━━ Exercise inputs

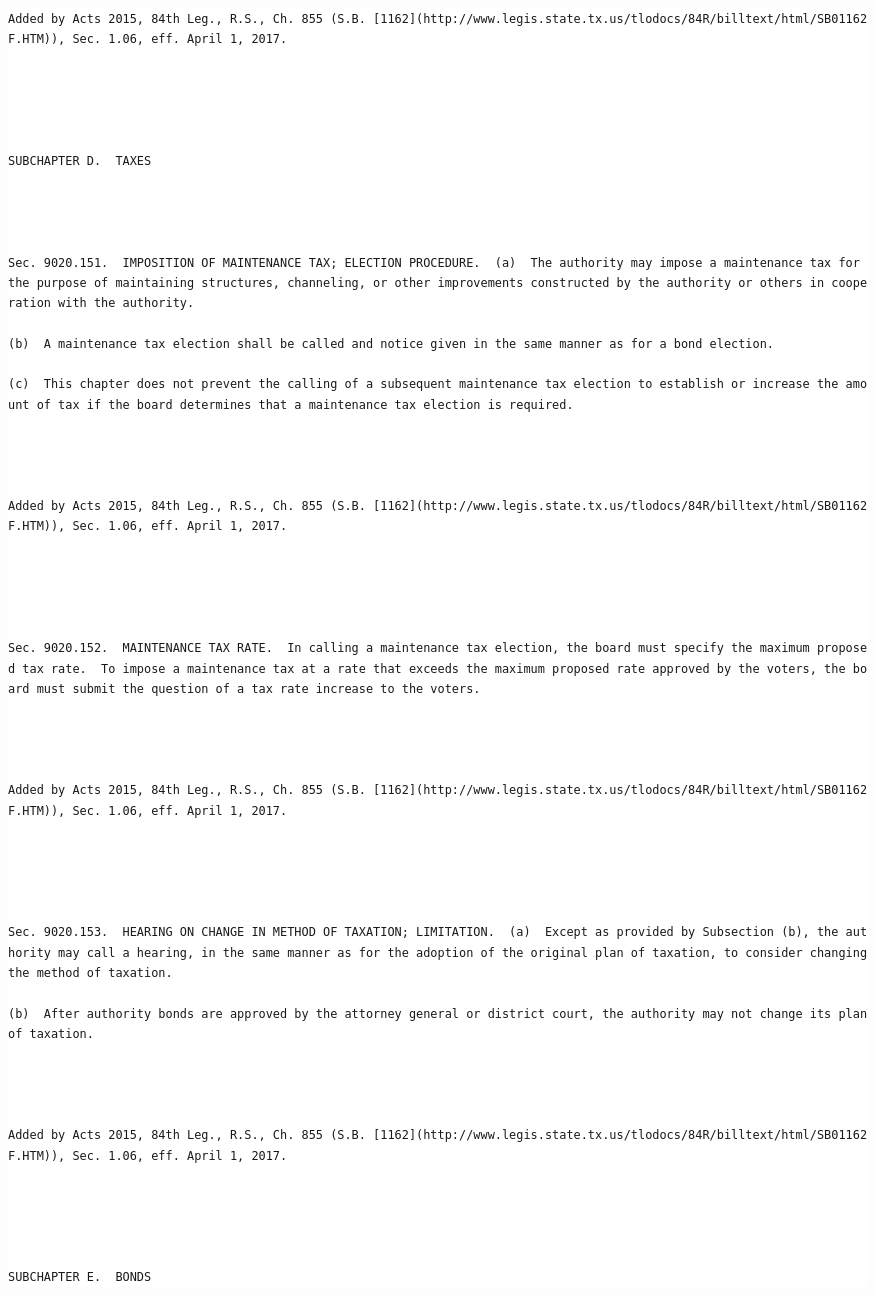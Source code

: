     
    
    
    Added by Acts 2015, 84th Leg., R.S., Ch. 855 (S.B. [1162](http://www.legis.state.tx.us/tlodocs/84R/billtext/html/SB01162F.HTM)), Sec. 1.06, eff. April 1, 2017.
    
    
    
    
    
    SUBCHAPTER D.  TAXES
    
      
    
    
    Sec. 9020.151.  IMPOSITION OF MAINTENANCE TAX; ELECTION PROCEDURE.  (a)  The authority may impose a maintenance tax for the purpose of maintaining structures, channeling, or other improvements constructed by the authority or others in cooperation with the authority.
    
    (b)  A maintenance tax election shall be called and notice given in the same manner as for a bond election.
    
    (c)  This chapter does not prevent the calling of a subsequent maintenance tax election to establish or increase the amount of tax if the board determines that a maintenance tax election is required.
    
    
    
    
    Added by Acts 2015, 84th Leg., R.S., Ch. 855 (S.B. [1162](http://www.legis.state.tx.us/tlodocs/84R/billtext/html/SB01162F.HTM)), Sec. 1.06, eff. April 1, 2017.
    
    
    
    
    
    Sec. 9020.152.  MAINTENANCE TAX RATE.  In calling a maintenance tax election, the board must specify the maximum proposed tax rate.  To impose a maintenance tax at a rate that exceeds the maximum proposed rate approved by the voters, the board must submit the question of a tax rate increase to the voters.
    
    
    
    
    Added by Acts 2015, 84th Leg., R.S., Ch. 855 (S.B. [1162](http://www.legis.state.tx.us/tlodocs/84R/billtext/html/SB01162F.HTM)), Sec. 1.06, eff. April 1, 2017.
    
    
    
    
    
    Sec. 9020.153.  HEARING ON CHANGE IN METHOD OF TAXATION; LIMITATION.  (a)  Except as provided by Subsection (b), the authority may call a hearing, in the same manner as for the adoption of the original plan of taxation, to consider changing the method of taxation.
    
    (b)  After authority bonds are approved by the attorney general or district court, the authority may not change its plan of taxation.
    
    
    
    
    Added by Acts 2015, 84th Leg., R.S., Ch. 855 (S.B. [1162](http://www.legis.state.tx.us/tlodocs/84R/billtext/html/SB01162F.HTM)), Sec. 1.06, eff. April 1, 2017.
    
    
    
    
    
    SUBCHAPTER E.  BONDS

━━━━

How to complete this task: Find and copy each line of the data where "same" is present.

Exercise answer:
    (b)  A maintenance tax election shall be called and notice given in the same manner as for a bond election.
    Sec. 9020.153.  HEARING ON CHANGE IN METHOD OF TAXATION; LIMITATION.  (a)  Except as provided by Subsection (b), the authority may call a hearing, in the same manner as for the adoption of the original plan of taxation, to consider changing the method of taxation.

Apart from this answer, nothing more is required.